◆ ASSIGNMENT
Retype each entry exactly as written, and keep the pictures out of the copy.

◆ SUPPLIED RECORDS
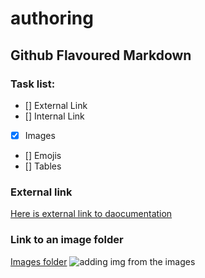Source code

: # authoring
## Github Flavoured Markdown
### Task list:
- [] External Link
- [] Internal Link
- [x] Images
- [] Emojis
- [] Tables
  
### External link
[Here is external link to daocumentation](https://www.wikipedia.org/)

### Link to an image folder
[Images folder](./img)
![adding img from the images](.img/detective.jpg)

◆ WRITTEN SOLUTION
Source code

: # authoring
## Github Flavoured Markdown
### Task list:
- [] External Link
- [] Internal Link
- [x] Images
- [] Emojis
- [] Tables
  
### External link
[Here is external link to daocumentation](https://www.wikipedia.org/)

### Link to an image folder
[Images folder](./img)
![adding img from the images](.img/detective.jpg)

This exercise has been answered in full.